Am 3. Mai fand anlässlich des 72. Jahrestags der Bombardierung der KZ-Schiffe in der Neustädter Bucht, an dem 6600 Häftlinge ums Leben kamen, eine öffentliche Gedenkfeier am Mahnmal in Neustadt/Holstein statt, die von der Amicale Internationale KZ Neuengamme in Kooperation mit der Stadt Neustadt und der Arbeitsgemeinschaft Neuengamme organisiert wurde. Mit Jewgenij Malychin sprach ein Überlebender der Schiffskatastrophe, außerdem sprachen mit Jacques Sarête und Jean-Michel Gaussot zwei Söhne ehemaliger Häftlinge. Alle drei teilten ihre persönlichen Geschichten und betonten, wie wichtig es sei, an die Opfer nationalsozialistischer Verfolgung zu erinnern – gerade im Angesicht aktueller nationalistischer Bestrebungen.

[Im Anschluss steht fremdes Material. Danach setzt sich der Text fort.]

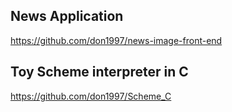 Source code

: ## News Application
https://github.com/don1997/news-image-front-end
## Toy Scheme interpreter in C
https://github.com/don1997/Scheme_C
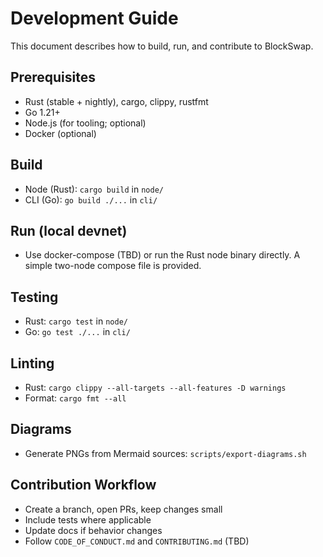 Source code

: # Development Guide

This document describes how to build, run, and contribute to BlockSwap.

## Prerequisites
- Rust (stable + nightly), cargo, clippy, rustfmt
- Go 1.21+
- Node.js (for tooling; optional)
- Docker (optional)

## Build
- Node (Rust): `cargo build` in `node/`
- CLI (Go): `go build ./...` in `cli/`

## Run (local devnet)
- Use docker-compose (TBD) or run the Rust node binary directly. A simple two-node compose file is provided.

## Testing
- Rust: `cargo test` in `node/`
- Go: `go test ./...` in `cli/`

## Linting
- Rust: `cargo clippy --all-targets --all-features -D warnings`
- Format: `cargo fmt --all`

## Diagrams
- Generate PNGs from Mermaid sources: `scripts/export-diagrams.sh`

## Contribution Workflow
- Create a branch, open PRs, keep changes small
- Include tests where applicable
- Update docs if behavior changes
- Follow `CODE_OF_CONDUCT.md` and `CONTRIBUTING.md` (TBD)
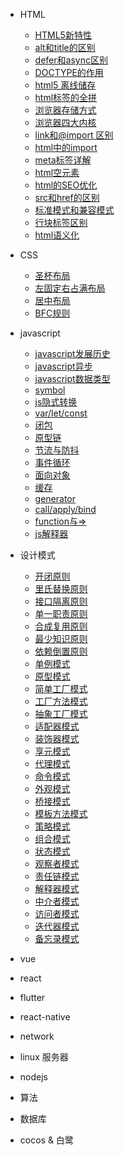 - HTML  
 
    - [HTML5新特性](html/html5-new.md)  
    - [alt和title的区别](html/alt-title.md)  
    - [defer和async区别](html/defer-async.md)   
    - [DOCTYPE的作用](html/doctype.md)  
    - [html5 离线储存](html/html-cache-manifest.md)  
    - [html标签的全拼](html/html-spell.md)  
    - [浏览器存储方式](html/html-storage.md)  
    - [浏览器四大内核](html/kernel.md)
    - [link和@import 区别](html/link-import.md)
    - [html中的import](html/html-import.md)
    - [meta标签详解](html/meta.md)
    - [html空元素](html/null-tag.md)
    - [html的SEO优化](html/seo-in-html.md)
    - [src和href的区别](html/src-href.md)
    - [标准模式和兼容模式](html/standard-compatibility.md)
    - [行块标签区别](html/tag-diff.md)
    - [html语义化](html/tag-Semantic.md)

- CSS
    - [圣杯布局](css/layout1.md)
    - [左固定右占满布局](css/layout2.md)
    - [居中布局](css/layout3.md)
    - [BFC规则](css/bfc.md)

- javascript

    - [javascript发展历史](js/histroy.md)
    - [javascript异步](js/async.md)
    - [javascript数据类型](js/datatype.md)
    - [symbol](js/symbol.md)
    - [js隐式转换](js/ImplicitConversion.md)
    - [var/let/const](js/varletconst.md)
    - [闭包](js/Closure.md)
    - [原型链](js/Prototype.md)
    - [节流与防抖](js/throttle.md)
    - [事件循环](js/eventLoop.md)
    - [面向对象](js/Object.md)
    - [缓存](js/cache.md)
    - [generator](js/generator.md)
    - [call/apply/bind](js/call_apply_bind.md)
    - [function与=>](js/function_arrow.md)
    - [js解释器](js/jsExplanation.md)
    

- 设计模式
    - [开闭原则](design/开闭原则.md)
    - [里氏替换原则](design/里氏替换原则.md)
    - [接口隔离原则](design/接口隔离原则.md)
    - [单一职责原则](design/单一职责原则.md)
    - [合成复用原则](design/合成复用原则.md)
    - [最少知识原则](design/最少知识原则.md)
    - [依赖倒置原则](design/依赖倒置原则.md)
    - [单例模式](design/单例模式.md)
    - [原型模式](design/原型模式.md)
    - [简单工厂模式](design/简单工厂模式.md)
    - [工厂方法模式](design/工厂方法模式.md)
    - [抽象工厂模式](design/抽象工厂模式.md)
    - [适配器模式](design/适配器模式.md)
    - [装饰器模式](design/装饰器模式.md)
    - [享元模式](design/享元模式.md)
    - [代理模式](design/代理模式.md)
    - [命令模式](design/命令模式.md)
    - [外观模式](design/外观模式.md)
    - [桥接模式](design/桥接模式.md)
    - [模板方法模式](design/模板方法模式.md)
    - [策略模式](design/策略模式.md)
    - [组合模式](design/组合模式.md)
    - [状态模式](design/状态模式.md)
    - [观察者模式](design/观察者模式.md)
    - [责任链模式](design/责任链模式.md)
    - [解释器模式](design/解释器模式.md)
    - [中介者模式](design/中介者模式.md)
    - [访问者模式](design/访问者模式.md)
    - [迭代器模式](design/迭代器模式.md)
    - [备忘录模式](design/备忘录模式.md)
- vue

- react

- flutter

- react-native

- network

- linux 服务器

- nodejs

- 算法

- 数据库

- cocos & 白鹭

Am Nachmittag fand dann die öffentliche Gedenkveranstaltung der Freien und Hansestadt Hamburg anlässlich des 72. Jahrestages des Kriegsendes und der Befreiung der Konzentrationslager in der KZ-Gedenkstätte Neuengamme statt, an der 350 Menschen teilnahmen. Unter den Sprechern waren mit Ivan Moscovich und Joanna Fryczkowska zwei KZ-Überlebende und mit Yvonne Cossu-Alba eine Vertreterin der 2. Generation. Die jungen Erwachsenen des Radioprojektes präsentierten ihre Ergebnisse, die viele Fragen aufwarfen, darunter, die Frage, was sie getan hätten, wenn sie in der Zeit des Nationalsozialismus gelebt hätten – und was heute gegen Ungerechtigkeit und Rassismus unternommen wird.